- [EXERCISE REQUIREMENTS]:
Return the records exactly as they appear below, omitting the pictures.

- [SUPPLIED RECORDS]:
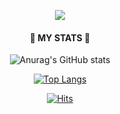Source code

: <p align="center">
  <img src="https://capsule-render.vercel.app/api?type=wave&color=5882FA&height=300&section=header&text=Frontend-Developer&fontSize=50" />
</p>

<div align=center><h4>🌟 MY STATS 🌟</h4></div>

<div align=center>

![Anurag's GitHub stats](https://github-readme-stats.vercel.app/api?username=LSeolAh&show_icons=true&theme=dark)

[![Top Langs](https://github-readme-stats.vercel.app/api/top-langs/?username=LSeolAh&layout=compact)](https://github.com/LSeolAh/github-readme-stats)

[![Hits](https://hits.seeyoufarm.com/api/count/incr/badge.svg?url=https%3A%2F%2Fgithub.com%2FLSeolAh&count_bg=%23000000&title_bg=%23ACA8A8&icon=&icon_color=%23E7E7E7&title=hits&edge_flat=false)](https://hits.seeyoufarm.com)

</div>
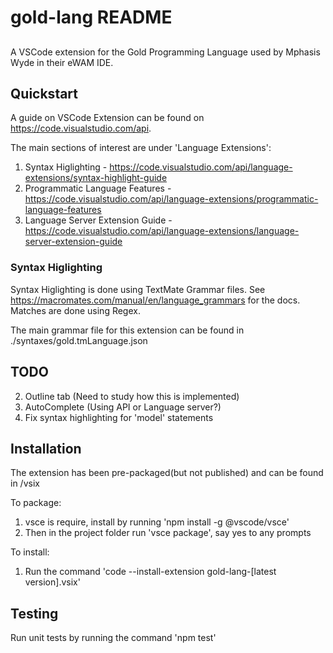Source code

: # gold-lang README
##
A VSCode extension for the Gold Programming Language used by Mphasis Wyde in their eWAM IDE.

## Quickstart
A guide on VSCode Extension can be found on https://code.visualstudio.com/api.

The main sections of interest are under 'Language Extensions':
1. Syntax Higlighting - https://code.visualstudio.com/api/language-extensions/syntax-highlight-guide
2. Programmatic Language Features - https://code.visualstudio.com/api/language-extensions/programmatic-language-features
3. Language Server Extension Guide - https://code.visualstudio.com/api/language-extensions/language-server-extension-guide

### Syntax Higlighting
Syntax Higlighting is done using TextMate Grammar files. See https://macromates.com/manual/en/language_grammars
for the docs. Matches are done using Regex.

The main grammar file for this extension can be found in ./syntaxes/gold.tmLanguage.json

## TODO
2. Outline tab (Need to study how this is implemented)
3. AutoComplete (Using API or Language server?)
4. Fix syntax highlighting for 'model' statements

## Installation
The extension has been pre-packaged(but not published) and can be found in /vsix

To package:
1. vsce is require, install by running 'npm install -g @vscode/vsce'
2. Then in the project folder run 'vsce package', say yes to any prompts

To install:
1. Run the command 'code --install-extension gold-lang-[latest version].vsix'

## Testing
Run unit tests by running the command 'npm test'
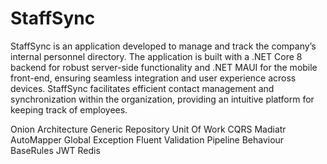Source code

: # StaffSync
StaffSync is an application developed to manage and track the company’s internal personnel directory. The application is built with a .NET Core 8 backend for robust server-side functionality and .NET MAUI for the mobile front-end, ensuring seamless integration and user experience across devices. StaffSync facilitates efficient contact management and synchronization within the organization, providing an intuitive platform for keeping track of employees.

Onion Architecture
Generic Repository
Unit Of Work
CQRS
Madiatr
AutoMapper
Global Exception
Fluent Validation Pipeline Behaviour
BaseRules
JWT
Redis

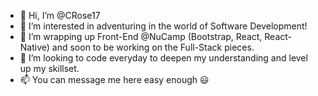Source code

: - 👋 Hi, I’m @CRose17
- 👀 I’m interested in adventuring in the world of Software Development!
- 🌱 I’m wrapping up Front-End @NuCamp (Bootstrap, React, React-Native) and soon to be working on the Full-Stack pieces.
- 💞️ I’m looking to code everyday to deepen my understanding and level up my skillset.
- 📫 You can message me here easy enough :smiley:

<!---
CRose17/CRose17 is a ✨ special ✨ repository because its `README.md` (this file) appears on your GitHub profile.
You can click the Preview link to take a look at your changes.
--->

- [EXERCISE RESULT]:
Source code

: <p align="center">
  <img src="https://capsule-render.vercel.app/api?type=wave&color=5882FA&height=300&section=header&text=Frontend-Developer&fontSize=50" />
</p>

<div align=center><h4>🌟 MY STATS 🌟</h4></div>

<div align=center>

![Anurag's GitHub stats](https://github-readme-stats.vercel.app/api?username=LSeolAh&show_icons=true&theme=dark)

[![Top Langs](https://github-readme-stats.vercel.app/api/top-langs/?username=LSeolAh&layout=compact)](https://github.com/LSeolAh/github-readme-stats)

[![Hits](https://hits.seeyoufarm.com/api/count/incr/badge.svg?url=https%3A%2F%2Fgithub.com%2FLSeolAh&count_bg=%23000000&title_bg=%23ACA8A8&icon=&icon_color=%23E7E7E7&title=hits&edge_flat=false)](https://hits.seeyoufarm.com)

</div>
Source code

: # gold-lang README
##
A VSCode extension for the Gold Programming Language used by Mphasis Wyde in their eWAM IDE.

## Quickstart
A guide on VSCode Extension can be found on https://code.visualstudio.com/api.

The main sections of interest are under 'Language Extensions':
1. Syntax Higlighting - https://code.visualstudio.com/api/language-extensions/syntax-highlight-guide
2. Programmatic Language Features - https://code.visualstudio.com/api/language-extensions/programmatic-language-features
3. Language Server Extension Guide - https://code.visualstudio.com/api/language-extensions/language-server-extension-guide

### Syntax Higlighting
Syntax Higlighting is done using TextMate Grammar files. See https://macromates.com/manual/en/language_grammars
for the docs. Matches are done using Regex.

The main grammar file for this extension can be found in ./syntaxes/gold.tmLanguage.json

## TODO
2. Outline tab (Need to study how this is implemented)
3. AutoComplete (Using API or Language server?)
4. Fix syntax highlighting for 'model' statements

## Installation
The extension has been pre-packaged(but not published) and can be found in /vsix

To package:
1. vsce is require, install by running 'npm install -g @vscode/vsce'
2. Then in the project folder run 'vsce package', say yes to any prompts

To install:
1. Run the command 'code --install-extension gold-lang-[latest version].vsix'

## Testing
Run unit tests by running the command 'npm test'
Source code

: # StaffSync
StaffSync is an application developed to manage and track the company’s internal personnel directory. The application is built with a .NET Core 8 backend for robust server-side functionality and .NET MAUI for the mobile front-end, ensuring seamless integration and user experience across devices. StaffSync facilitates efficient contact management and synchronization within the organization, providing an intuitive platform for keeping track of employees.

Onion Architecture
Generic Repository
Unit Of Work
CQRS
Madiatr
AutoMapper
Global Exception
Fluent Validation Pipeline Behaviour
BaseRules
JWT
Redis

Source code

: - 👋 Hi, I’m @CRose17
- 👀 I’m interested in adventuring in the world of Software Development!
- 🌱 I’m wrapping up Front-End @NuCamp (Bootstrap, React, React-Native) and soon to be working on the Full-Stack pieces.
- 💞️ I’m looking to code everyday to deepen my understanding and level up my skillset.
- 📫 You can message me here easy enough :smiley:

<!---
CRose17/CRose17 is a ✨ special ✨ repository because its `README.md` (this file) appears on your GitHub profile.
You can click the Preview link to take a look at your changes.
--->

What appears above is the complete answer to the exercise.